§ **Activity**:
Return all entries verbatim; skip any pictures.
** Opening Records for the task block **
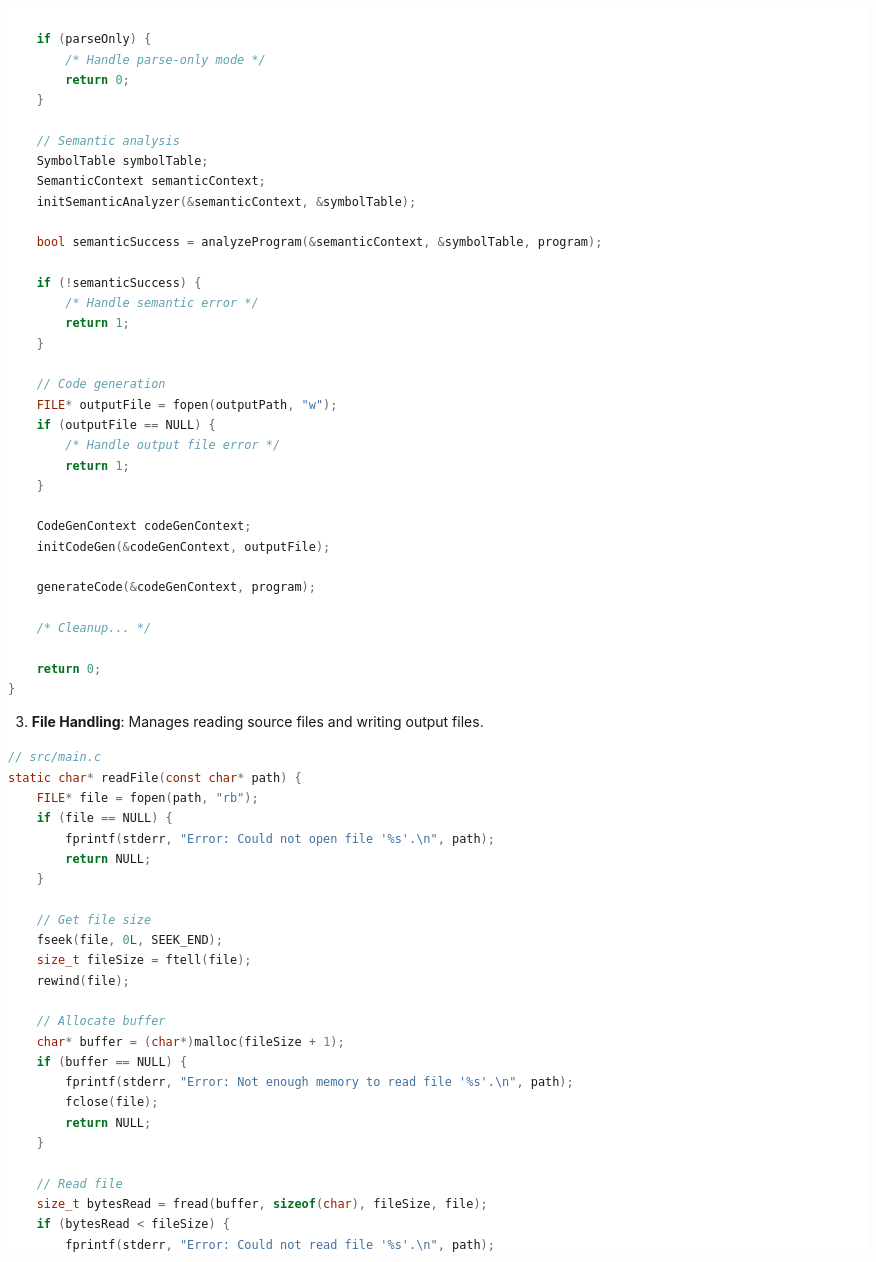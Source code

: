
 ```c
    
    if (parseOnly) {
        /* Handle parse-only mode */
        return 0;
    }
    
    // Semantic analysis
    SymbolTable symbolTable;
    SemanticContext semanticContext;
    initSemanticAnalyzer(&semanticContext, &symbolTable);
    
    bool semanticSuccess = analyzeProgram(&semanticContext, &symbolTable, program);
    
    if (!semanticSuccess) {
        /* Handle semantic error */
        return 1;
    }
    
    // Code generation
    FILE* outputFile = fopen(outputPath, "w");
    if (outputFile == NULL) {
        /* Handle output file error */
        return 1;
    }
    
    CodeGenContext codeGenContext;
    initCodeGen(&codeGenContext, outputFile);
    
    generateCode(&codeGenContext, program);
    
    /* Cleanup... */
    
    return 0;
}
```

3. **File Handling**: Manages reading source files and writing output files.

```c
// src/main.c
static char* readFile(const char* path) {
    FILE* file = fopen(path, "rb");
    if (file == NULL) {
        fprintf(stderr, "Error: Could not open file '%s'.\n", path);
        return NULL;
    }
    
    // Get file size
    fseek(file, 0L, SEEK_END);
    size_t fileSize = ftell(file);
    rewind(file);
    
    // Allocate buffer
    char* buffer = (char*)malloc(fileSize + 1);
    if (buffer == NULL) {
        fprintf(stderr, "Error: Not enough memory to read file '%s'.\n", path);
        fclose(file);
        return NULL;
    }
    
    // Read file
    size_t bytesRead = fread(buffer, sizeof(char), fileSize, file);
    if (bytesRead < fileSize) {
        fprintf(stderr, "Error: Could not read file '%s'.\n", path);
```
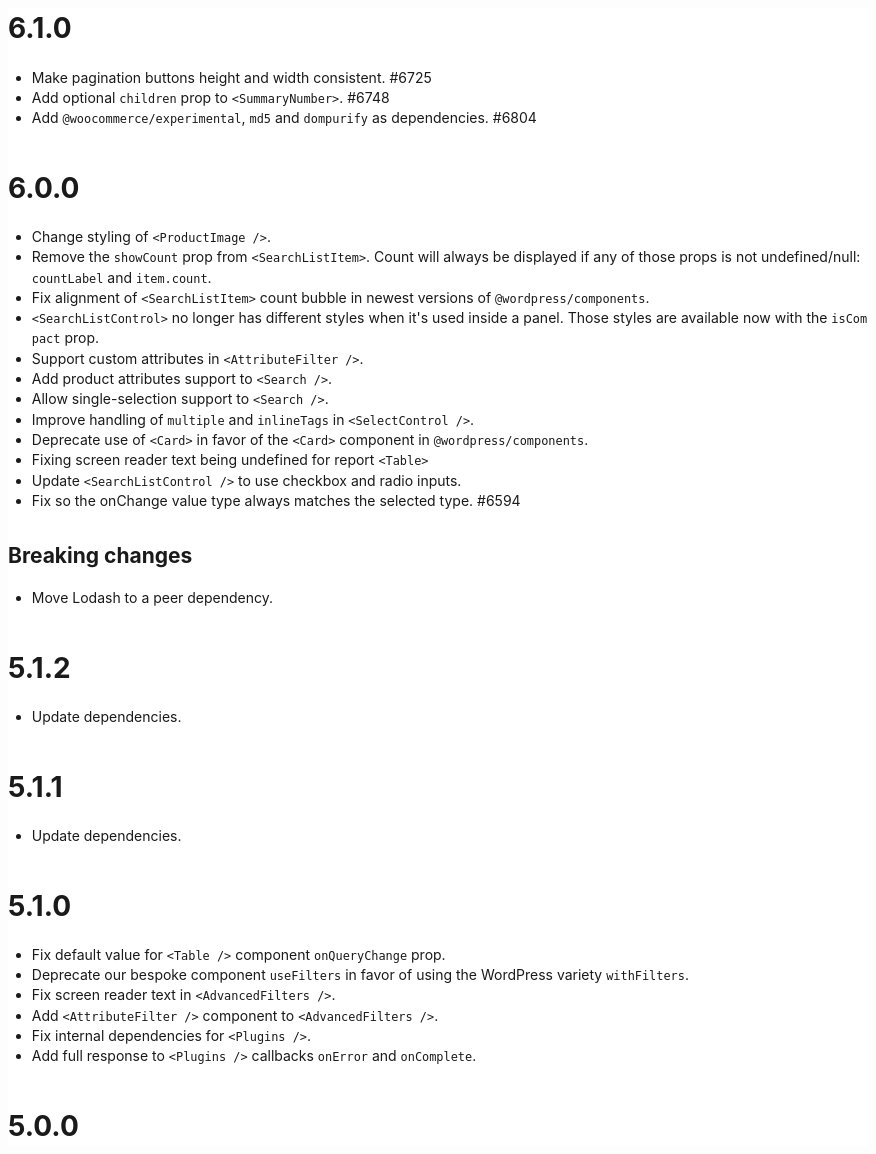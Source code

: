 # 6.1.0

-   Make pagination buttons height and width consistent. #6725
-   Add optional `children` prop to `<SummaryNumber>`. #6748
-   Add `@woocommerce/experimental`, `md5` and `dompurify` as dependencies. #6804

# 6.0.0

-   Change styling of `<ProductImage />`.
-   Remove the `showCount` prop from `<SearchListItem>`. Count will always be displayed if any of those props is not undefined/null: `countLabel` and `item.count`.
-   Fix alignment of `<SearchListItem>` count bubble in newest versions of `@wordpress/components`.
-   `<SearchListControl>` no longer has different styles when it's used inside a panel. Those styles are available now with the `isCompact` prop.
-   Support custom attributes in `<AttributeFilter />`.
-   Add product attributes support to `<Search />`.
-   Allow single-selection support to `<Search />`.
-   Improve handling of `multiple` and `inlineTags` in `<SelectControl />`.
-   Deprecate use of `<Card>` in favor of the `<Card>` component in `@wordpress/components`.
-   Fixing screen reader text being undefined for report `<Table>`
-   Update `<SearchListControl />` to use checkbox and radio inputs.
-   Fix <SelectControl /> so the onChange value type always matches the selected type. #6594

## Breaking changes

-   Move Lodash to a peer dependency.

# 5.1.2

-   Update dependencies.

# 5.1.1

-   Update dependencies.

# 5.1.0

-   Fix default value for `<Table />` component `onQueryChange` prop.
-   Deprecate our bespoke component `useFilters` in favor of using the WordPress variety `withFilters`.
-   Fix screen reader text in `<AdvancedFilters />`.
-   Add `<AttributeFilter />` component to `<AdvancedFilters />`.
-   Fix internal dependencies for `<Plugins />`.
-   Add full response to `<Plugins />` callbacks `onError` and `onComplete`.

# 5.0.0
** Closing Records for the task block **
§ **Answer box**:
Source code

:
 ```c
    
    if (parseOnly) {
        /* Handle parse-only mode */
        return 0;
    }
    
    // Semantic analysis
    SymbolTable symbolTable;
    SemanticContext semanticContext;
    initSemanticAnalyzer(&semanticContext, &symbolTable);
    
    bool semanticSuccess = analyzeProgram(&semanticContext, &symbolTable, program);
    
    if (!semanticSuccess) {
        /* Handle semantic error */
        return 1;
    }
    
    // Code generation
    FILE* outputFile = fopen(outputPath, "w");
    if (outputFile == NULL) {
        /* Handle output file error */
        return 1;
    }
    
    CodeGenContext codeGenContext;
    initCodeGen(&codeGenContext, outputFile);
    
    generateCode(&codeGenContext, program);
    
    /* Cleanup... */
    
    return 0;
}
```

3. **File Handling**: Manages reading source files and writing output files.

```c
// src/main.c
static char* readFile(const char* path) {
    FILE* file = fopen(path, "rb");
    if (file == NULL) {
        fprintf(stderr, "Error: Could not open file '%s'.\n", path);
        return NULL;
    }
    
    // Get file size
    fseek(file, 0L, SEEK_END);
    size_t fileSize = ftell(file);
    rewind(file);
    
    // Allocate buffer
    char* buffer = (char*)malloc(fileSize + 1);
    if (buffer == NULL) {
        fprintf(stderr, "Error: Not enough memory to read file '%s'.\n", path);
        fclose(file);
        return NULL;
    }
    
    // Read file
    size_t bytesRead = fread(buffer, sizeof(char), fileSize, file);
    if (bytesRead < fileSize) {
        fprintf(stderr, "Error: Could not read file '%s'.\n", path);
```
Source code

: # 6.1.0

-   Make pagination buttons height and width consistent. #6725
-   Add optional `children` prop to `<SummaryNumber>`. #6748
-   Add `@woocommerce/experimental`, `md5` and `dompurify` as dependencies. #6804

# 6.0.0

-   Change styling of `<ProductImage />`.
-   Remove the `showCount` prop from `<SearchListItem>`. Count will always be displayed if any of those props is not undefined/null: `countLabel` and `item.count`.
-   Fix alignment of `<SearchListItem>` count bubble in newest versions of `@wordpress/components`.
-   `<SearchListControl>` no longer has different styles when it's used inside a panel. Those styles are available now with the `isCompact` prop.
-   Support custom attributes in `<AttributeFilter />`.
-   Add product attributes support to `<Search />`.
-   Allow single-selection support to `<Search />`.
-   Improve handling of `multiple` and `inlineTags` in `<SelectControl />`.
-   Deprecate use of `<Card>` in favor of the `<Card>` component in `@wordpress/components`.
-   Fixing screen reader text being undefined for report `<Table>`
-   Update `<SearchListControl />` to use checkbox and radio inputs.
-   Fix <SelectControl /> so the onChange value type always matches the selected type. #6594

## Breaking changes

-   Move Lodash to a peer dependency.

# 5.1.2

-   Update dependencies.

# 5.1.1

-   Update dependencies.

# 5.1.0

-   Fix default value for `<Table />` component `onQueryChange` prop.
-   Deprecate our bespoke component `useFilters` in favor of using the WordPress variety `withFilters`.
-   Fix screen reader text in `<AdvancedFilters />`.
-   Add `<AttributeFilter />` component to `<AdvancedFilters />`.
-   Fix internal dependencies for `<Plugins />`.
-   Add full response to `<Plugins />` callbacks `onError` and `onComplete`.

# 5.0.0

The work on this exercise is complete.